A crisis of self-image
However, the anger of the right-wing populist milieu is also directed against Germans with a migrant background who are regarded as “unassimilated”. Now, as mentioned above, the composition of Germany’s population has changed dramatically. In 1998, a German government acknowledged for the first time that migration was “irreversible” (previously, this had not been the official view), and in 2000 the “jus sanguinis” principle, which had applied until then and linked citizenship to biology, was fundamentally liberalized.

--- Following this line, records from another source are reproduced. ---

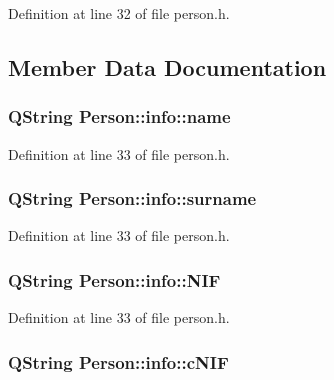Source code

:Definition at line 32 of file person.\+h.



\subsection{Member Data Documentation}
\hypertarget{struct_person_1_1info_a8ab46165bb77b7882e956aba3101fa85}{
\subsubsection[{name}]{\setlength{\rightskip}{0pt plus 5cm}Q\+String Person\+::info\+::name}}\label{struct_person_1_1info_a8ab46165bb77b7882e956aba3101fa85}


Definition at line 33 of file person.\+h.

\hypertarget{struct_person_1_1info_acf04a7168c9c5d559f2503f5c0dfe617}{
\subsubsection[{surname}]{\setlength{\rightskip}{0pt plus 5cm}Q\+String Person\+::info\+::surname}}\label{struct_person_1_1info_acf04a7168c9c5d559f2503f5c0dfe617}


Definition at line 33 of file person.\+h.

\hypertarget{struct_person_1_1info_ad60a1409eef3fa675d378d34f0a23318}{
\subsubsection[{N\+I\+F}]{\setlength{\rightskip}{0pt plus 5cm}Q\+String Person\+::info\+::\+N\+I\+F}}\label{struct_person_1_1info_ad60a1409eef3fa675d378d34f0a23318}


Definition at line 33 of file person.\+h.

\hypertarget{struct_person_1_1info_a05bf59483c45d0cefac792cd143746b3}{
\subsubsection[{c\+N\+I\+F}]{\setlength{\rightskip}{0pt plus 5cm}Q\+String Person\+::info\+::c\+N\+I\+F}}\label{struct_person_1_1info_a05bf59483c45d0cefac792cd143746b3}


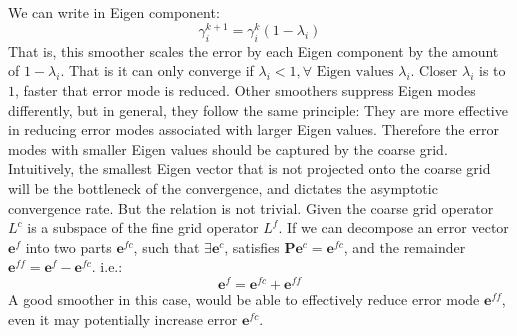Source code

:  We can write in Eigen component:
  \begin{equation}
  \gamma^{k+1}_i = \gamma^k_i(1-\lambda_i)
  \end{equation}
  That is, this smoother scales the error by each Eigen component by the amount of $1-\lambda_i$. That is it can only converge if $\lambda_i < 1, \forall \text{ Eigen values } \lambda_i$. Closer $\lambda_i$ is to $1$, faster that error mode is reduced. Other smoothers suppress Eigen modes differently, but in general, they follow the same principle: They are more effective in reducing error modes associated with larger Eigen values. Therefore the error modes with smaller Eigen values should be captured by the coarse grid. Intuitively, the smallest Eigen vector that is not projected onto the coarse grid will be the bottleneck of the convergence, and dictates the asymptotic convergence rate. But the relation is not trivial. Given the coarse grid operator $L^c$ is a subspace of the fine grid operator $L^f$. If we can decompose an error vector $\mathbf{e}^f$ into two parts $\mathbf{e}^{fc}$, such that $\exists \mathbf{e}^{c}$, satisfies $\mathbf{P}\mathbf{e}^{c} = \mathbf{e}^{fc}$, and the remainder $\mathbf{e}^{ff} = \mathbf{e}^f - \mathbf{e}^{fc}$. i.e.:
  $$
  \mathbf{e}^f = \mathbf{e}^{fc} + \mathbf{e}^{ff}
  $$
 A good smoother in this case, would be able to effectively reduce error mode $\mathbf{e}^{ff}$,  even it may potentially increase error $\mathbf{e}^{fc}$. 
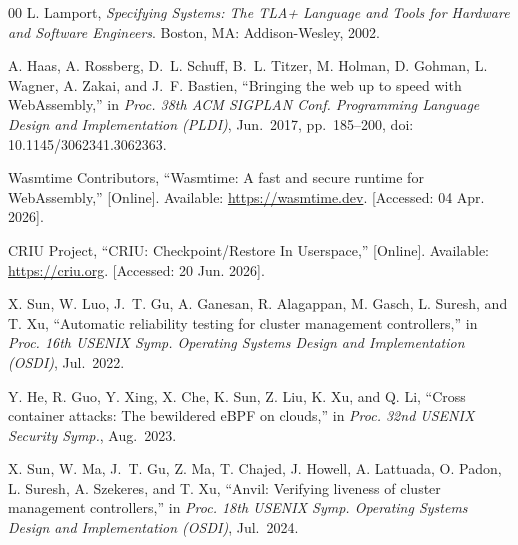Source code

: \documentclass[conference]{IEEEtran}
\begin{document}
\begin{thebibliography}{00}
L. Lamport, \textit{Specifying Systems: The TLA+ Language and Tools for Hardware and Software Engineers}. Boston, MA: Addison-Wesley, 2002.

A. Haas, A. Rossberg, D.~L. Schuff, B.~L. Titzer, M. Holman, D. Gohman, L. Wagner, A. Zakai, and J.~F. Bastien, ``Bringing the web up to speed with WebAssembly,'' in \textit{Proc. 38th ACM SIGPLAN Conf. Programming Language Design and Implementation (PLDI)}, Jun.\ 2017, pp.~185--200, doi: 10.1145/3062341.3062363.

Wasmtime Contributors, ``Wasmtime: A fast and secure runtime for WebAssembly,'' [Online]. Available: \url{https://wasmtime.dev}. [Accessed: 04 Apr. 2026].

CRIU Project, ``CRIU: Checkpoint/Restore In Userspace,'' [Online]. Available: \url{https://criu.org}. [Accessed: 20 Jun. 2026].

X. Sun, W. Luo, J.~T. Gu, A. Ganesan, R. Alagappan, M. Gasch, L. Suresh, and T. Xu, ``Automatic reliability testing for cluster management controllers,'' in \textit{Proc. 16th USENIX Symp. Operating Systems Design and Implementation (OSDI)}, Jul.\ 2022.

Y. He, R. Guo, Y. Xing, X. Che, K. Sun, Z. Liu, K. Xu, and Q. Li, ``Cross container attacks: The bewildered eBPF on clouds,'' in \textit{Proc. 32nd USENIX Security Symp.}, Aug.\ 2023.

X. Sun, W. Ma, J.~T. Gu, Z. Ma, T. Chajed, J. Howell, A. Lattuada, O. Padon, L. Suresh, A. Szekeres, and T. Xu, ``Anvil: Verifying liveness of cluster management controllers,'' in \textit{Proc. 18th USENIX Symp. Operating Systems Design and Implementation (OSDI)}, Jul.\ 2024.

\end{thebibliography}
\end{document}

That said, the mindsets and approaches from before have in many cases not changed at the same time. As far as immigration is concerned, the principle of “integration” continues to apply. Though this can have a pragmatic side (integration into the labor market, for example), it is all too often associated with the romantic notion of a pre-stabilized national identity that ultimately causes discontent above all: never is everyone “integrated” enough, and society is always too “split” etc.This makes it all the more difficult to see what has been accomplished; after all, experience shows that everyday coexistence frequently proceeds in a comfortable fashion and indeed is often handled well by local politicians. It seems that Germany has less of a “migration crisis” than a crisis of self-image. For people like me who have long been engaging with the issue of migration, this comes as anything but unexpected. Things have not been running smoothly for years, and national politics is making an increasingly clueless and chaotic impression. In such a situation decision-makers should show less in the way of “Insta” reactions and instead should develop and pursue a plan for the consistent modernization of Germany. After all, a mental crisis is never far away from a complete breakdown.